Janvier/février 2008, Journal de l'Alhambra Cinémarseille

Chronique

Une barbarie douce

Où allons-nous ?

La préparation du budget 2008 du Ministère de la Culture inquiète les associations d’action culturelles.

Tout indique que le Ministère de la Culture entend se désengager du financement des associations qui développent des actions de diffusion et de médiation culturelle dans les régions. Sans concertation, ni avec les intéressés ni avec les collectivités locales qui vont se retrouver sollicitées sans en avoir les moyens, ni le pouvoir, des mesures de diminutions, voire de disparitions de subventions, vont être prises avant la fin de l’année.

Pour ce qui est du cinéma, ce sont les associations régionales qui fédèrent des salles culturelles d’art et d’essai et de recherche qui sont menacées, ainsi que de très nombreux festivals, des circuits de cinéma itinérant et toutes les associations d’éducation populaire qui poursuivent déjà dans de grandes difficultés leurs missions.

Ce maillage de lieux et d’équipes est indispensable à une action culturelle globales qui est le seul rempart à la lente transformation des œuvres en produits que favorise la domination de l’industrie du cinéma par les lois d’un commerce libéral.

Tous les dispositifs d’éducation artistiques cinématographiques dépendent entièrement de ces réseaux. Ils sont les lieux de vie des intervenants artistiques et des ressources pédagogiques.
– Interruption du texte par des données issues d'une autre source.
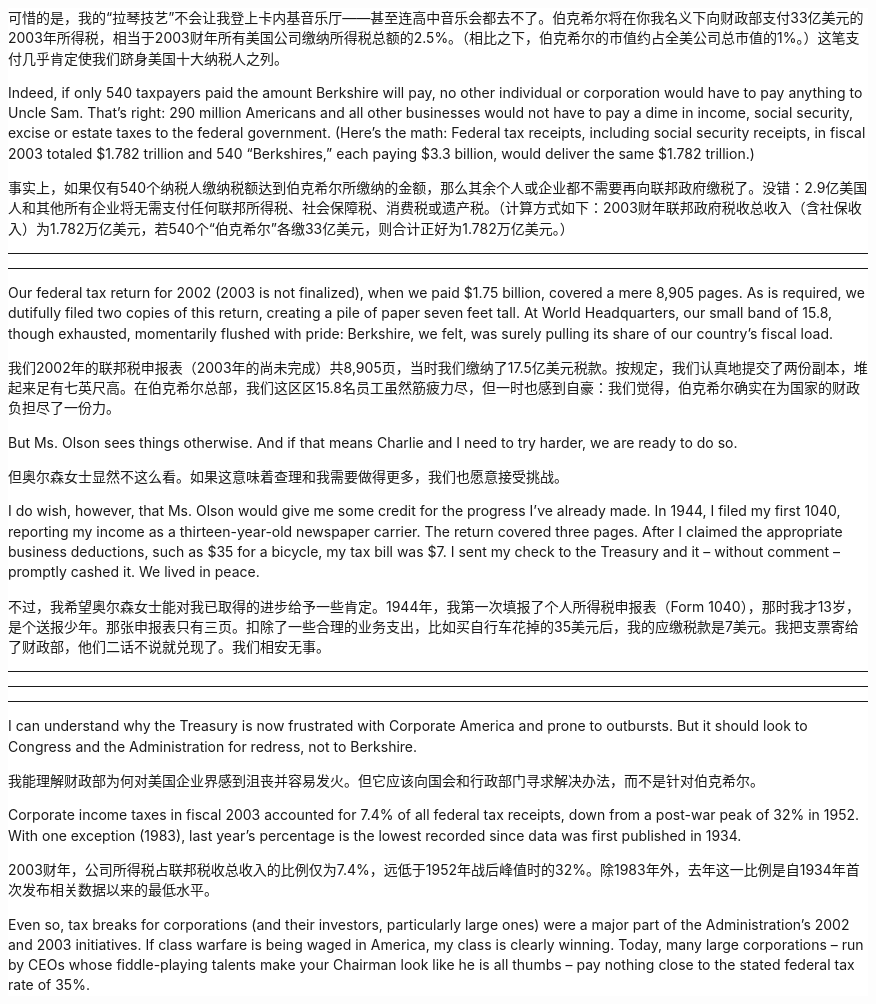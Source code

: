 可惜的是，我的“拉琴技艺”不会让我登上卡内基音乐厅——甚至连高中音乐会都去不了。伯克希尔将在你我名义下向财政部支付33亿美元的2003年所得税，相当于2003财年所有美国公司缴纳所得税总额的2.5%。（相比之下，伯克希尔的市值约占全美公司总市值的1%。）这笔支付几乎肯定使我们跻身美国十大纳税人之列。

Indeed, if only 540 taxpayers paid the amount Berkshire will pay, no other individual or corporation would have to pay anything to Uncle Sam. That’s right: 290 million Americans and all other businesses would not have to pay a dime in income, social security, excise or estate taxes to the federal government. (Here’s the math: Federal tax receipts, including social security receipts, in fiscal 2003 totaled $1.782 trillion and 540 “Berkshires,” each paying $3.3 billion, would deliver the same $1.782 trillion.)

事实上，如果仅有540个纳税人缴纳税额达到伯克希尔所缴纳的金额，那么其余个人或企业都不需要再向联邦政府缴税了。没错：2.9亿美国人和其他所有企业将无需支付任何联邦所得税、社会保障税、消费税或遗产税。（计算方式如下：2003财年联邦政府税收总收入（含社保收入）为1.782万亿美元，若540个“伯克希尔”各缴33亿美元，则合计正好为1.782万亿美元。）

---

---

Our federal tax return for 2002 (2003 is not finalized), when we paid $1.75 billion, covered a mere 8,905 pages. As is required, we dutifully filed two copies of this return, creating a pile of paper seven feet tall. At World Headquarters, our small band of 15.8, though exhausted, momentarily flushed with pride: Berkshire, we felt, was surely pulling its share of our country’s fiscal load.

我们2002年的联邦税申报表（2003年的尚未完成）共8,905页，当时我们缴纳了17.5亿美元税款。按规定，我们认真地提交了两份副本，堆起来足有七英尺高。在伯克希尔总部，我们这区区15.8名员工虽然筋疲力尽，但一时也感到自豪：我们觉得，伯克希尔确实在为国家的财政负担尽了一份力。

But Ms. Olson sees things otherwise. And if that means Charlie and I need to try harder, we are ready to do so.

但奥尔森女士显然不这么看。如果这意味着查理和我需要做得更多，我们也愿意接受挑战。

I do wish, however, that Ms. Olson would give me some credit for the progress I’ve already made. In 1944, I filed my first 1040, reporting my income as a thirteen-year-old newspaper carrier. The return covered three pages. After I claimed the appropriate business deductions, such as $35 for a bicycle, my tax bill was $7. I sent my check to the Treasury and it – without comment – promptly cashed it. We lived in peace.

不过，我希望奥尔森女士能对我已取得的进步给予一些肯定。1944年，我第一次填报了个人所得税申报表（Form 1040），那时我才13岁，是个送报少年。那张申报表只有三页。扣除了一些合理的业务支出，比如买自行车花掉的35美元后，我的应缴税款是7美元。我把支票寄给了财政部，他们二话不说就兑现了。我们相安无事。

---

************

---

I can understand why the Treasury is now frustrated with Corporate America and prone to outbursts. But it should look to Congress and the Administration for redress, not to Berkshire.

我能理解财政部为何对美国企业界感到沮丧并容易发火。但它应该向国会和行政部门寻求解决办法，而不是针对伯克希尔。

Corporate income taxes in fiscal 2003 accounted for 7.4% of all federal tax receipts, down from a post-war peak of 32% in 1952. With one exception (1983), last year’s percentage is the lowest recorded since data was first published in 1934.

2003财年，公司所得税占联邦税收总收入的比例仅为7.4%，远低于1952年战后峰值时的32%。除1983年外，去年这一比例是自1934年首次发布相关数据以来的最低水平。

Even so, tax breaks for corporations (and their investors, particularly large ones) were a major part of the Administration’s 2002 and 2003 initiatives. If class warfare is being waged in America, my class is clearly winning. Today, many large corporations – run by CEOs whose fiddle-playing talents make your Chairman look like he is all thumbs – pay nothing close to the stated federal tax rate of 35%.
Au moment où les grands groupes de la distribution et de l’exploitation se mobilisent pour faire échec à des initiatives culturelles publiques de municipalités, comme le montre l’attaque de UGC/MK2 contre les projets de la Mairie de Montreuil, l’Etat, tout en soutenant ces projets, choisis de fragiliser ce tissus d’acteurs, déjà très paupérisés, au nom d’une restructuration de ses missions et de la résorption de la dette publique.

La logique libérale s’empare chaque jour davantage de notre vie ensemble. Les créateurs, les diffuseurs s’alertes et vont le faire savoir publiquement au début du mois de janvier, mais rien ne pourra se faire tant que le public qui est, sans le savoir, le premier concerné, n’aura pas pris conscience de l’appauvrissement en cours de tout son espace imaginaire, de sa langue, de ses récits, de ses gestes, de ses rêves. Une sorte de barbarie douce nous envahie.